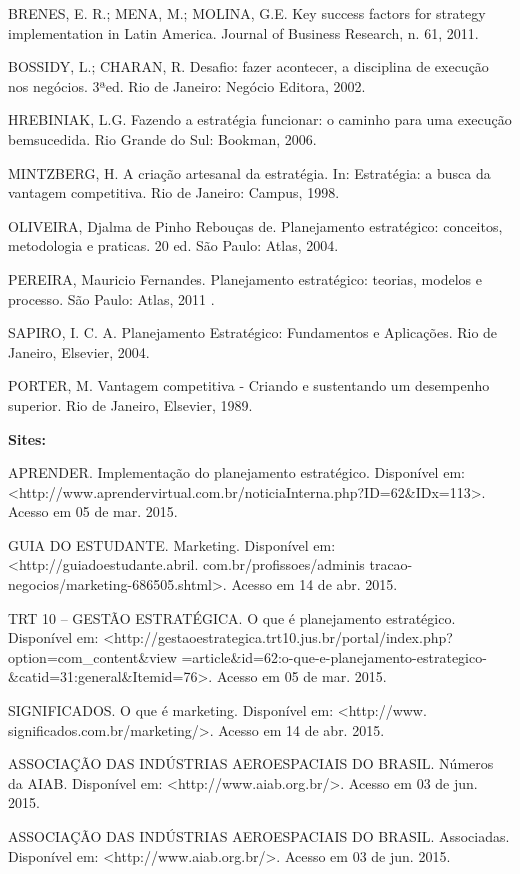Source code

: \documentclass[
	12pt,				%
	openright,			%
	oneside,			%
	a4paper,			%
	english,			%
	french,				%
	spanish,			%
	brazil				%
	]{abntex2}
\begin{document}
BRENES, E. R.; MENA, M.; MOLINA, G.E. Key success factors for strategy implementation in Latin America. Journal of Business Research, n. 61, 2011.

BOSSIDY, L.; CHARAN, R. Desafio: fazer acontecer, a disciplina de execução nos negócios. 3ªed. Rio de Janeiro: Negócio Editora, 2002.

HREBINIAK, L.G. Fazendo a estratégia funcionar: o caminho para uma execução bemsucedida. Rio Grande do Sul: Bookman, 2006.

MINTZBERG, H. A criação artesanal da estratégia. In:  Estratégia: a busca da vantagem competitiva. Rio de Janeiro: Campus, 1998. 

OLIVEIRA, Djalma de Pinho Rebouças de. Planejamento estratégico: conceitos, metodologia e praticas. 20 ed. São Paulo: Atlas, 2004.

PEREIRA, Mauricio Fernandes. Planejamento estratégico: teorias, modelos e processo. São Paulo: Atlas, 2011	.
 
SAPIRO, I. C. A. Planejamento Estratégico: Fundamentos e Aplicações. Rio de Janeiro, Elsevier, 2004.

PORTER, M. Vantagem competitiva - Criando e sustentando um desempenho superior. Rio de Janeiro, Elsevier, 1989.

	\textbf{Sites:}
	
	APRENDER. Implementação do planejamento estratégico. Disponível em: \linebreak <http://www.aprendervirtual.com.br/noticiaInterna.php?ID=62\&IDx=113>. Acesso em 05 de mar. 2015.
	
	GUIA DO ESTUDANTE. Marketing. Disponível em: <http://guiadoestudante.abril. com.br/profissoes/adminis tracao-negocios/marketing-686505.shtml>. Acesso em 14 de abr. 2015.
	
	TRT 10 – GESTÃO ESTRATÉGICA. O que é planejamento estratégico. Disponível em: <http://gestaoestrategica.trt10.jus.br/portal/index.php?option=com\_content\&view =article\&id=62:o-que-e-planejamento-estrategico-\&catid=31:general\&Itemid=76>. Acesso em 05 de mar. 2015.
	
	SIGNIFICADOS. O que é marketing. Disponível em: <http://www. significados.com.br/marketing/>. Acesso em 14 de abr. 2015.

	ASSOCIAÇÃO DAS INDÚSTRIAS AEROESPACIAIS DO BRASIL. Números da AIAB. Disponível em: <http://www.aiab.org.br/>. Acesso em 03 de jun. 2015.
	
	ASSOCIAÇÃO DAS INDÚSTRIAS AEROESPACIAIS DO BRASIL. Associadas. Disponível em: <http://www.aiab.org.br/>. Acesso em 03 de jun. 2015.
	
\end{document}
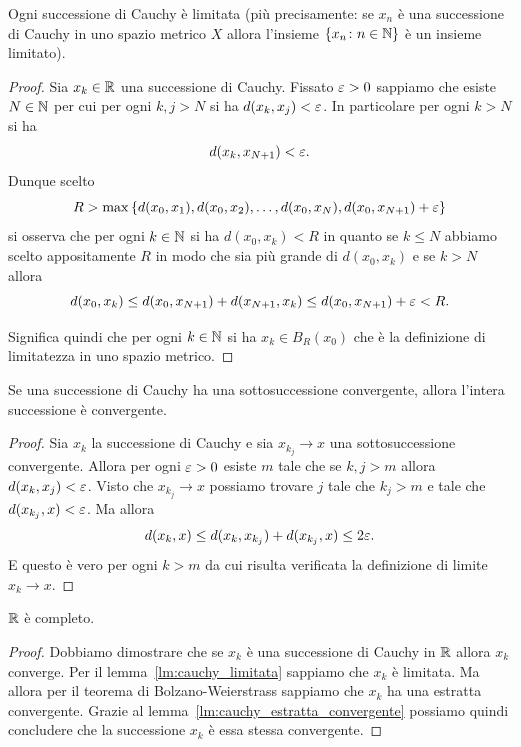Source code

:\begin{lemma}
\label{lm:cauchy_limitata}
Ogni successione di Cauchy è limitata
(più precisamente: se $x_n$ è una successione di Cauchy in uno spazio metrico $X$ allora l'insieme $\ENCLOSE{x_n\colon n\in \NN}$
è un insieme limitato).
\end{lemma}
%
\begin{proof}
Sia $x_k \in \RR$ una successione di Cauchy.
Fissato $\eps>0$ sappiamo che esiste $N\in \NN$
per cui per ogni $k,j>N$ si ha
$d(x_k,x_j) < \eps$. 
In particolare per ogni $k>N$ si ha
\[
  d(x_k, x_{N+1}) < \eps.
\]
Dunque scelto
\[
  R > \max\ENCLOSE{d(x_0,x_1), d(x_0,x_2), \dots, d(x_0,x_N), d(x_0, x_{N+1}) + \eps}
\]
si osserva che per ogni $k\in \NN$ si ha $d(x_0, x_k)< R$ in quanto 
se $k \le N$ abbiamo scelto appositamente $R$ in modo che sia più grande di $d(x_0,x_k)$ e se $k > N$ allora
\[
  d(x_0,x_k) \le d(x_0,x_{N+1}) + d(x_{N+1},x_k)
    \le d(x_0,x_{N+1}) + \eps < R.
\]

Significa quindi che per ogni $k\in \NN$ si ha $x_k \in B_{R}(x_0)$ 
che è la definizione di limitatezza in uno
spazio metrico.
\end{proof}

\begin{lemma}
\label{lm:cauchy_estratta_convergente}
Se una successione di Cauchy ha una sottosuccessione convergente, allora l'intera successione è convergente.
\end{lemma}
%
\begin{proof}
Sia $x_k$ la successione di Cauchy e sia $x_{k_j}\to x$ una  sottosuccessione convergente.
Allora per ogni $\eps>0$
esiste $m$ tale che se $k,j>m$ allora $d(x_k ,x_j) < \eps$.
Visto che $x_{k_j} \to x$ possiamo trovare $j$ tale che $k_j > m$ e tale che $d(x_{k_j},x) < \eps$. Ma allora
\[
  d(x_k,x) \le d(x_k, x_{k_j}) + d(x_{k_j},x)
   \le 2 \eps.
\]
E questo è vero per ogni $k > m$ da cui risulta verificata la definizione di limite $x_k \to x$.
\end{proof}

\begin{theorem}[completezza di $\RR$]
\mymark{***}%
%
%
\label{th:R-completo}%
$\RR$ è completo.
\end{theorem}
%
\begin{proof}
\mymark{***}
Dobbiamo dimostrare che se $x_k$ è una successione di Cauchy in $\RR$ allora $x_k$ converge.
Per il lemma~\ref{lm:cauchy_limitata} sappiamo che $x_k$ è limitata.
Ma allora per il teorema di Bolzano-Weierstrass sappiamo che $x_k$ ha
una estratta convergente.
Grazie al lemma~\ref{lm:cauchy_estratta_convergente} possiamo quindi concludere
che la successione $x_k$ è essa stessa convergente.
\end{proof}

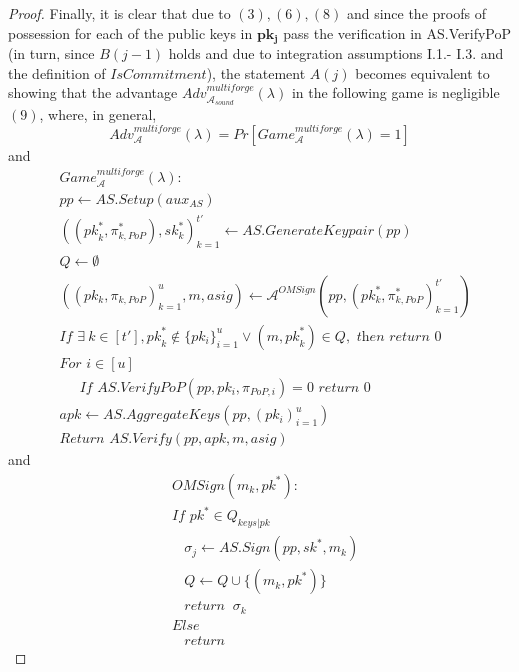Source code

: \begin{proof}
\noindent Finally, it is clear that due to $(3), (6), (8)$ and since the proofs of possession for each of the public 
keys in $\mathbf{pk_j}$ pass the verification in AS.VerifyPoP (in turn, since $B(j-1)$ holds and due to integration assumptions 
I.1.- I.3. and the definition of $\mathit{IsCommitment}$), the statement $A(j)$ 
becomes equivalent to showing that the advantage
$\mathit{Adv}^{\mathit{multiforge}}_{\mathcal{A}_{\mathit{sound}}}({\lambda})$ in the following game is negligible $(9)$,
where, in general, 
$$\mathit{Adv}^{\mathit{multiforge}}_{\mathcal{A}}({\lambda}) = \mathit{Pr}[\mathit{Game}^{\mathit{multiforge}}_{\mathcal{A}}({\lambda}) =1]$$
\noindent and 
\begin{align*}
&\mathit{Game}^{\mathit{multiforge}}_{\mathcal{A}}({\lambda}): \\
& \mathit{pp} \leftarrow \mathit{AS.Setup}(\mathit{aux_{\mathit{AS}}}) \\
& ((\mathit{pk}_{k}^*,\pi^*_{k, \mathit{PoP}}), \mathit{sk}_{k}^*)_{k=1}^{t'} \leftarrow \mathit{AS.GenerateKeypair}(\mathit{pp})\\
& Q \leftarrow \emptyset \ \\
& ((\mathit{pk_k}, \pi_{k,\mathit{PoP}})_{k=1}^{u}, m, \mathit{asig}) \leftarrow \mathcal{A}^{\mathit{OMSign}}(\mathit{pp}, (\mathit{pk_k^*},\pi^*_{k,\mathit{PoP}})_{k=1}^{t'}) \\
& \textit{If } \exists \ k \in [t'], \mathit{pk}_{k}^*  \notin \{ \mathit{pk_i} \}_{i=1}^{u}  \vee (m, \mathit{pk}^*_{k}) \in Q, \textit{ then return } 0 \\
& \textit{For } i \in [u] \\
& \ \ \ \ \ \textit{ If } \mathit{AS.VerifyPoP}(\mathit{pp}, \mathit{pk_i}, \pi_{\mathit{PoP},i})=0  \textit{ return } 0 \\
& \mathit{apk} \leftarrow \mathit{AS.AggregateKeys}(\mathit{pp}, (\mathit{pk_i})_{i=1}^{u}) \\
& \textit{Return } \mathit{AS.Verify}(\mathit{pp}, \mathit{apk}, m, \mathit{asig})
\end{align*}
\noindent and
\begin{align*}
& \mathit{OMSign}(m_k, \mathit{pk}^*): \\
& \textit{If } \mathit{pk}^* \in Q_{\mathit{keys}|\mathit{pk}} \\
& \ \ \ \ \sigma_j \leftarrow \mathit{AS.Sign}(\mathit{pp}, \mathit{sk}^*, m_k) \\
& \ \ \ \  Q \leftarrow Q \cup \{(m_k,  \mathit{pk}^*) \} \\
& \ \ \ \ \textit{return } \ \sigma_k \\
& Else \\
& \ \ \ \ \textit{return}
\end{align*}


\end{proof}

☆ ☆ ☆ ☆

PROBLEM STATEMENT
Report every line above that has the string "mathcal" in it.

TASK RESULT
$\mathit{Adv}^{\mathit{multiforge}}_{\mathcal{A}_{\mathit{sound}}}({\lambda})$ in the following game is negligible $(9)$,
$$\mathit{Adv}^{\mathit{multiforge}}_{\mathcal{A}}({\lambda}) = \mathit{Pr}[\mathit{Game}^{\mathit{multiforge}}_{\mathcal{A}}({\lambda}) =1]$$
&\mathit{Game}^{\mathit{multiforge}}_{\mathcal{A}}({\lambda}): \\
& ((\mathit{pk_k}, \pi_{k,\mathit{PoP}})_{k=1}^{u}, m, \mathit{asig}) \leftarrow \mathcal{A}^{\mathit{OMSign}}(\mathit{pp}, (\mathit{pk_k^*},\pi^*_{k,\mathit{PoP}})_{k=1}^{t'}) \\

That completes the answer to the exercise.